If your product strategy is affected by instances similar to: "that this is not possible with nim-config
" we should probably escalate this to get org revisit a decision of phasing out Go-Waku. If there is a risk half(?) of the adoption use cases cannot be realized, because Nim ecosystem immaturity, some corrective action would need to happen.
It is unfortunate, from my point of view, if single design cannot satisfy both TWN and independent node provider, but I can only accept your decision.
Not sure where you got that from. @jm-clius has specified:
Note that whichever network you connect to, whether you use RLN or how RLN is configured, is completely up to you.
It is unfortunate, from my point of view, if single design cannot satisfy both TWN and independent node provider, but I can only accept your decision.
Not sure where you got that from. @jm-clius has specified:
Note that whichever network you connect to, whether you use RLN or how RLN is configured, is completely up to you.
My intention is we can do better than "as is; up to you". My concern is about what @jm-clius hasn't specified.

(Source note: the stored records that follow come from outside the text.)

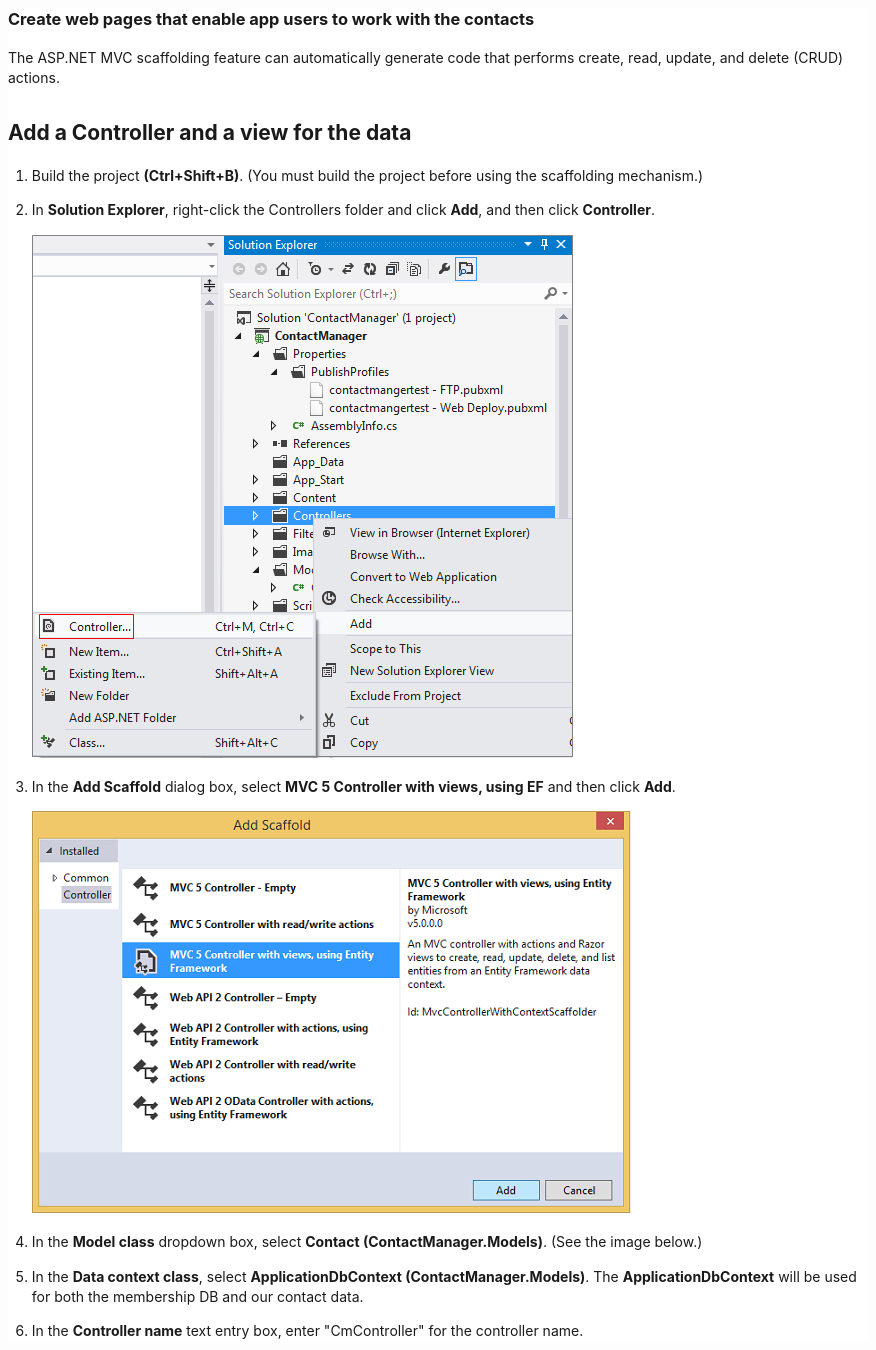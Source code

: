 ### Create web pages that enable app users to work with the contacts

The ASP.NET MVC scaffolding feature can automatically generate code that performs create, read, update, and delete (CRUD) actions.

## Add a Controller and a view for the data

1. Build the project **(Ctrl+Shift+B)**. (You must build the project before using the scaffolding mechanism.) 
1. In **Solution Explorer**, right-click the Controllers folder and click **Add**, and then click **Controller**.

	![Add Controller in Controllers folder context menu][addcode001]

5. In the **Add Scaffold** dialog box, select **MVC 5 Controller with views, using EF** and then click **Add**.
	
	![Add Scaffold dlg](./media/web-sites-dotnet-deploy-aspnet-mvc-app-membership-oauth-sql-database/rr6.png)


1. In the **Model class** dropdown box, select **Contact (ContactManager.Models)**. (See the image below.)
1. In the **Data context class**, select **ApplicationDbContext (ContactManager.Models)**. The **ApplicationDbContext** will be used for both the membership DB and our contact data.
1. In the **Controller name** text entry box, enter "CmController" for the controller name. 


[Add an OAuth Provider]: #addOauth
[setupwindowsazureenv]: #bkmk_setupwindowsazure
[createapplication]: #bkmk_createmvc4app
[deployapp1]: #bkmk_deploytowindowsazure1
[deployapp11]: #bkmk_deploytowindowsazure11
[adddb]: #bkmk_addadatabase
[rx2]: ./media/web-sites-dotnet-deploy-aspnet-mvc-app-membership-oauth-sql-database/rx2.png
[rx5]: ./media/web-sites-dotnet-deploy-aspnet-mvc-app-membership-oauth-sql-database-vs2013/rx5.png
[rx6]: ./media/web-sites-dotnet-deploy-aspnet-mvc-app-membership-oauth-sql-database-vs2013/rx6.png
[rx7]: ./media/web-sites-dotnet-deploy-aspnet-mvc-app-membership-oauth-sql-database-vs2013/rx7.png
[rx8]: ./media/web-sites-dotnet-deploy-aspnet-mvc-app-membership-oauth-sql-database-vs2013/rx8.png
[rx9]: ./media/web-sites-dotnet-deploy-aspnet-mvc-app-membership-oauth-sql-database-vs2013/rx9.png
[rxb]: ./media/web-sites-dotnet-deploy-aspnet-mvc-app-membership-oauth-sql-database/rxb.png
[rxSSL]: ./media/web-sites-dotnet-deploy-aspnet-mvc-app-membership-oauth-sql-database/rxSSL.png
[rxNOT]: ./media/web-sites-dotnet-deploy-aspnet-mvc-app-membership-oauth-sql-database-vs2013/rxNOT.png
[rxNOT2]: ./media/web-sites-dotnet-deploy-aspnet-mvc-app-membership-oauth-sql-database-vs2013/rxNOT2.png
[rxNOT]: ./media/web-sites-dotnet-deploy-aspnet-mvc-app-membership-oauth-sql-database-vs2013/rxNOT.png
[rxNOT]: ./media/web-sites-dotnet-deploy-aspnet-mvc-app-membership-oauth-sql-database-vs2013/rxNOT.png
[rxNOT]: ./media/web-sites-dotnet-deploy-aspnet-mvc-app-membership-oauth-sql-database-vs2013/rxNOT.png
[rr1]: ./media/web-sites-dotnet-deploy-aspnet-mvc-app-membership-oauth-sql-database-vs2013/rr1.png
[rxPrevDB]: ./media/web-sites-dotnet-deploy-aspnet-mvc-app-membership-oauth-sql-database-vs2013/rxPrevDB.png
[rxWSnew]: ./media/web-sites-dotnet-deploy-aspnet-mvc-app-membership-oauth-sql-database-vs2013/rxWSnew2.png
[rxCreateWSwithDB]: ./media/web-sites-dotnet-deploy-aspnet-mvc-app-membership-oauth-sql-database-vs2013/rxCreateWSwithDB.png
[setup007]: ./media/web-sites-dotnet-deploy-aspnet-mvc-app-membership-oauth-sql-database-vs2013/dntutmobile-setup-azure-site-004.png
[newapp004]: ./media/web-sites-dotnet-deploy-aspnet-mvc-app-membership-oauth-sql-database/dntutmobile-createapp-004.png
[firsdeploy003]: ./media/web-sites-dotnet-deploy-aspnet-mvc-app-membership-oauth-sql-database/dntutmobile-deploy1-publish-001.png
[adddb002]: ./media/web-sites-dotnet-deploy-aspnet-mvc-app-membership-oauth-sql-database/dntutmobile-adddatabase-002.png
[addcode001]: ./media/web-sites-dotnet-deploy-aspnet-mvc-app-membership-oauth-sql-database/dntutmobile-controller-add-context-menu.png
[addcode008]: ./media/web-sites-dotnet-deploy-aspnet-mvc-app-membership-oauth-sql-database-vs2013/dntutmobile-migrations-package-manager-menu.png
[addcode009]: ./media/web-sites-dotnet-deploy-aspnet-mvc-app-membership-oauth-sql-database/dntutmobile-migrations-package-manager-console.png
[Important information about ASP.NET in Azure web apps]: #aspnetwindowsazureinfo
[Next steps]: #nextsteps
[ImportPublishSettings]: ./media/web-sites-dotnet-deploy-aspnet-mvc-app-membership-oauth-sql-database-vs2013/ImportPublishSettings.png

I know well now what is possible, but I don't want others who are not building on TWN should have it harder or outright impossible.
I know well now what is possible, but I don't want others who are not building on TWN should have it harder or outright impossible.
We are still in the early phase of external adoption. and RLN is not even on mainnet yet.
If a project wants to use their own RLN contract, we will assist them and do the necessary update. See "Supporting non-TWN RLN deployment" as a feature yet to be done. Let's get RLN on mainnet first, and then we can review what parameters need to be configurable, and what parameters can remain hardcoded.
After this conclusion, is there any action item for this issue or can it be closed?
We can check one by one if the user changed any of the 11 parameters that we override for TWN and log a warning for each that was changed. I personally think it's an overkill but if you think it adds value I can add it :)
After this conclusion, is there any action item for this issue or can it be closed?
We can check one by one if the user changed any of the 11 parameters that we override for TWN and log a warning for each that was changed. I personally think it's an overkill but if you think it adds value I can add it :)
I suggest to close this issue. Interop tests were fixed to accommodate. These tests could serve as living reference for anyone who can build their own network.